\documentclass{article}[11pt]
\usepackage{Sweave}
\usepackage{amsmath}
\newcommand{\code}[1]{\texttt{#1}}

\addtolength{\textwidth}{1in}
\addtolength{\oddsidemargin}{-.5in}
\setlength{\evensidemargin}{\oddsidemargin}

\SweaveOpts{keep.source=TRUE, fig=FALSE}
% Ross Ihaka suggestions
\DefineVerbatimEnvironment{Sinput}{Verbatim} {xleftmargin=2em}
\DefineVerbatimEnvironment{Soutput}{Verbatim}{xleftmargin=2em}
\DefineVerbatimEnvironment{Scode}{Verbatim}{xleftmargin=2em}
\fvset{listparameters={\setlength{\topsep}{0pt}}}
\renewenvironment{Schunk}{\vspace{\topsep}}{\vspace{\topsep}}

\SweaveOpts{prefix.string=adjcurve,width=6,height=4}
\setkeys{Gin}{width=\textwidth}
%\VignetteIndexEntry{Matrix exponentials}

<<init, echo=FALSE>>=
options(continue="  ", width=60)
options(SweaveHooks=list(fig=function() par(mar=c(4.1, 4.1, .3, 1.1))))
pdf.options(pointsize=8) #text in graph about the same as regular text
library(survival, quietly=TRUE)
library(Matrix, quietly=TRUE)
@
\title{Matrix exponentials and survival curves}
\author{Terry Therneau}
\date{May 2023}  

\begin{document}
\maketitle

\section{Simple Cox models}

Define
\begin{align*}
  N(t) &= \sum_i N_i(t) \\
  Y(t) &= \sum_i Y_i(t) \\
  \lambda(t) &= dN(t)/Y(t)
\end{align*}
where $N_i(t)$ is the cumulative number of events up to time $t$ for subject
$i$, and $Y_i(t)$ is the 0/1 indicator that subject $i$ is at risk.
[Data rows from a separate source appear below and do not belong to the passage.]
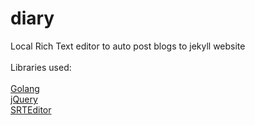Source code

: # diary

Local Rich Text editor to auto post blogs to jekyll website<br>
<br>
Libraries used:<br>
<br>
[Golang](https://golang.org/)<br>
[jQuery](https://jquery.com/)<br>
[SRTEditor](https://srteditor.com/)<br>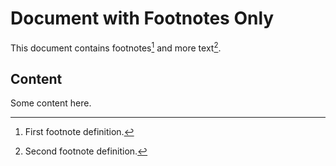 # Document with Footnotes Only

This document contains footnotes[^1] and more text[^second].

## Content

Some content here.

[^1]: First footnote definition.
[^second]: Second footnote definition.

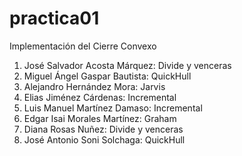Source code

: practica01
==========

Implementación del Cierre Convexo

1. José Salvador Acosta Márquez:    Divide y venceras
2. Miguel Ángel Gaspar Bautista:    QuickHull 
3. Alejandro Hernández Mora:        Jarvis
4. Elias Jiménez Cárdenas:          Incremental
5. Luis Manuel Martínez Damaso:     Incremental
6. Edgar Isai Morales Martínez:     Graham
7. Diana Rosas Nuñez:               Divide y venceras
8. José Antonio Soni Solchaga:      QuickHull









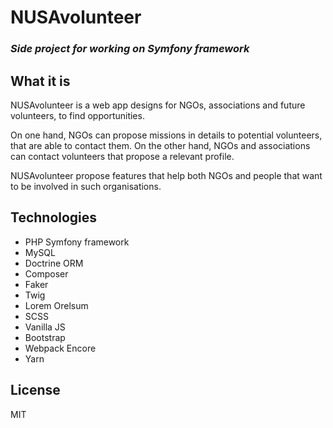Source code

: # NUSAvolunteer
### _Side project for working on Symfony framework_

## What it is
NUSAvolunteer is a web app designs for NGOs, associations and future volunteers, to find opportunities.

On one hand, NGOs can propose missions in details to potential volunteers, that are able to contact them.
On the other hand, NGOs and associations can contact volunteers that propose a relevant profile.

NUSAvolunteer propose features that help both NGOs and people that want to be involved in such organisations.


## Technologies

- PHP Symfony framework
- MySQL
- Doctrine ORM
- Composer
- Faker
- Twig
- Lorem Orelsum
- SCSS
- Vanilla JS
- Bootstrap
- Webpack Encore
- Yarn

## License
MIT
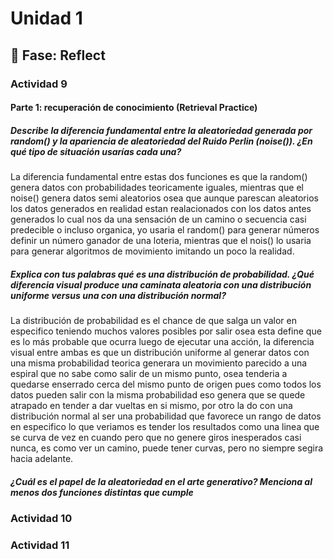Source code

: # Unidad 1

## 🤔 Fase: Reflect

### Actividad 9
#### Parte 1: recuperación de conocimiento (Retrieval Practice)
##### Describe la diferencia fundamental entre la aleatoriedad generada por random() y la apariencia de aleatoriedad del Ruido Perlin (noise()). ¿En qué tipo de situación usarías cada una?
La diferencia fundamental entre estas dos funciones es que la random() genera datos con probabilidades teoricamente iguales, mientras que el noise() genera datos semi aleatorios osea que aunque parescan aleatorios los datos generados en realidad estan realacionados con los datos antes generados lo cual nos da una sensación de un camino o secuencia casi predecible o incluso organica, yo usaria el random() para generar números definir un número ganador de una loteria, mientras que el nois() lo usaria para generar algoritmos de movimiento imitando un poco la realidad.

##### Explica con tus palabras qué es una distribución de probabilidad. ¿Qué diferencia visual produce una caminata aleatoria con una distribución uniforme versus una con una distribución normal?
La distribución de probabilidad es el chance de que salga un valor en especifico teniendo muchos valores posibles por salir osea esta define que es lo más probable que ocurra luego de ejecutar una acción, la diferencia visual entre ambas es que un distribución uniforme al generar datos con una misma probabilidad teorica generara un movimiento parecido a una espiral que no sabe como salir de un mismo punto, osea tenderia a quedarse enserrado cerca del mismo punto de origen pues como todos los datos pueden salir con la misma probabilidad eso genera que se quede atrapado en tender a dar vueltas en si mismo, por otro la do con una distribución normal al ser una probabilidad que favorece un rango de datos en especifico lo que veriamos es tender los resultados como una linea que se curva de vez en cuando pero que no genere giros inesperados casi nunca, es como ver un camino, puede tener curvas, pero no siempre segira hacia adelante.

##### ¿Cuál es el papel de la aleatoriedad en el arte generativo? Menciona al menos dos funciones distintas que cumple

### Actividad 10

### Actividad 11
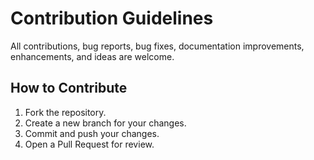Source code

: # Contribution Guidelines  

All contributions, bug reports, bug fixes, documentation improvements, enhancements, and ideas are welcome.  

## How to Contribute  
1. Fork the repository.  
2. Create a new branch for your changes.  
3. Commit and push your changes.  
4. Open a Pull Request for review.  
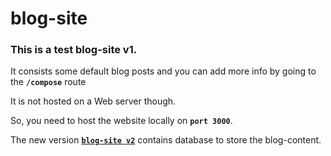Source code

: # blog-site
### This is a test blog-site v1.

It consists some default blog posts and you can add more info by going to the **`/compose`** route

It is not hosted on a Web server though.

So, you need to host the website locally on **`port 3000`**.

The new version [**`blog-site v2`**](https://github.com/Karthik192/blog-site-v2) contains database to store the blog-content.
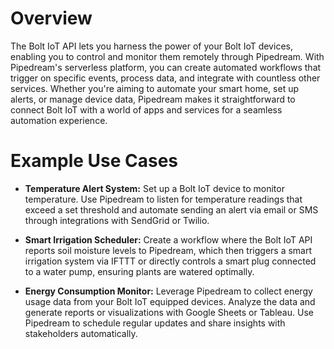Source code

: # Overview

The Bolt IoT API lets you harness the power of your Bolt IoT devices, enabling you to control and monitor them remotely through Pipedream. With Pipedream's serverless platform, you can create automated workflows that trigger on specific events, process data, and integrate with countless other services. Whether you're aiming to automate your smart home, set up alerts, or manage device data, Pipedream makes it straightforward to connect Bolt IoT with a world of apps and services for a seamless automation experience.

# Example Use Cases

- **Temperature Alert System:** Set up a Bolt IoT device to monitor temperature. Use Pipedream to listen for temperature readings that exceed a set threshold and automate sending an alert via email or SMS through integrations with SendGrid or Twilio.

- **Smart Irrigation Scheduler:** Create a workflow where the Bolt IoT API reports soil moisture levels to Pipedream, which then triggers a smart irrigation system via IFTTT or directly controls a smart plug connected to a water pump, ensuring plants are watered optimally.

- **Energy Consumption Monitor:** Leverage Pipedream to collect energy usage data from your Bolt IoT equipped devices. Analyze the data and generate reports or visualizations with Google Sheets or Tableau. Use Pipedream to schedule regular updates and share insights with stakeholders automatically.
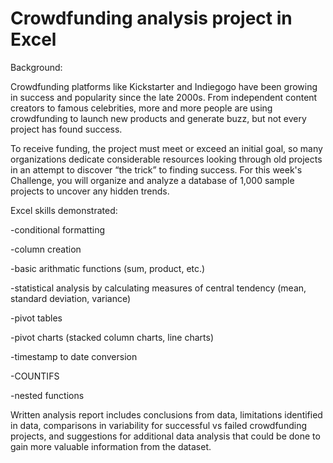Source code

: # Crowdfunding analysis project in Excel

Background:

Crowdfunding platforms like Kickstarter and Indiegogo have been growing in success and popularity since the late 2000s. From independent content creators to famous celebrities, more and more people are using crowdfunding to launch new products and generate buzz, but not every project has found success.

To receive funding, the project must meet or exceed an initial goal, so many organizations dedicate considerable resources looking through old projects in an attempt to discover “the trick” to finding success. For this week's Challenge, you will organize and analyze a database of 1,000 sample projects to uncover any hidden trends.

Excel skills demonstrated:

-conditional formatting

-column creation

-basic arithmatic functions (sum, product, etc.)

-statistical analysis by calculating measures of central tendency (mean, standard deviation, variance)

-pivot tables

-pivot charts (stacked column charts, line charts)

-timestamp to date conversion

-COUNTIFS

-nested functions

Written analysis report includes conclusions from data, limitations identified in data, comparisons in variability for successful vs failed crowdfunding projects, and suggestions for additional data analysis that could be done to gain more valuable information from the dataset.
For a survival curve we almost uniformly use the Kaplan-Meier estimate, with
the Fleming-Harrington as a rare alternative: 
\begin{align*}
  KM(t) &= \prod_{s \le t} (1- \lambda(s)) \\
  FH(t) &= \prod_{s \le t} e^{-\lambda(s)} \\
        &= \exp(-\sum_{s\le t}\lambda(s))
\end{align*}
Since $\exp(-x) \approx 1-x$ we could view the KM as a first-order Taylor
series approximation to the FH.

For survival curves based on a Cox model things get a bit more complicated.
For a fit with covariates $x$ and coefficient $\beta$, the predicted hazard for
a new subject with covariate vector $z$ will be
\begin{align*}
  \lambda(t; z)  &= \frac{dN(t)}{\sum_i Y_i(t) e^{(x_i- z)'\beta}} 
\end{align*}
and the Breslow estimate of survival is
\begin{equation*}
  S(t; z) =  \prod_{s \le t}  e^{-\lambda(s;z)}
\end{equation*}
This is parallel to the Fleming-Harrington form.
The KM equivalent is never used for a simple reason, which is that for large
values of $z$ (assume wlog that $\beta$ is positive) $\lambda(t;z)$ may be
greater than 1, which in turn leads to a negative values of $1-\lambda$,
i.e., negative values for $S(t)$.
This most often occurs near the end of the curve, when the number at risk is 
small.

\section{Multi-state models}

For a multi-state hazards model with m states, there will be a family of
hazards, one for each possible transition from state $j$ to state $k$ 
($j \ne k$).
\begin{align*}
   \lambda_{jk}(t) &= \frac{dN_{jk}(t)}{\sum_i Y_{ij}(t)} \\
   \lambda_{jk}(t;z) &=\frac{dN_{jk}(t)}{\sum_i Y_{ij}(t) e^{(x_i- z)'\beta}}
\end{align*}
$N_{jk}$ counts the cumulative number of $j$ to $k$ transitions, and
$Y_{ij}(t)$ is 1 if subject $i$ is in state $j$ and at risk for a transition
(out of state $j$) at time $t$.
The first equation above defines the non-parametric hazard, and the second the
predicted hazard from a multi-state hazards model.
The coefficicient vector $\beta$ will often be different for each $j$:$k$ 
transition, but we have omitted that from the notation for simplicity.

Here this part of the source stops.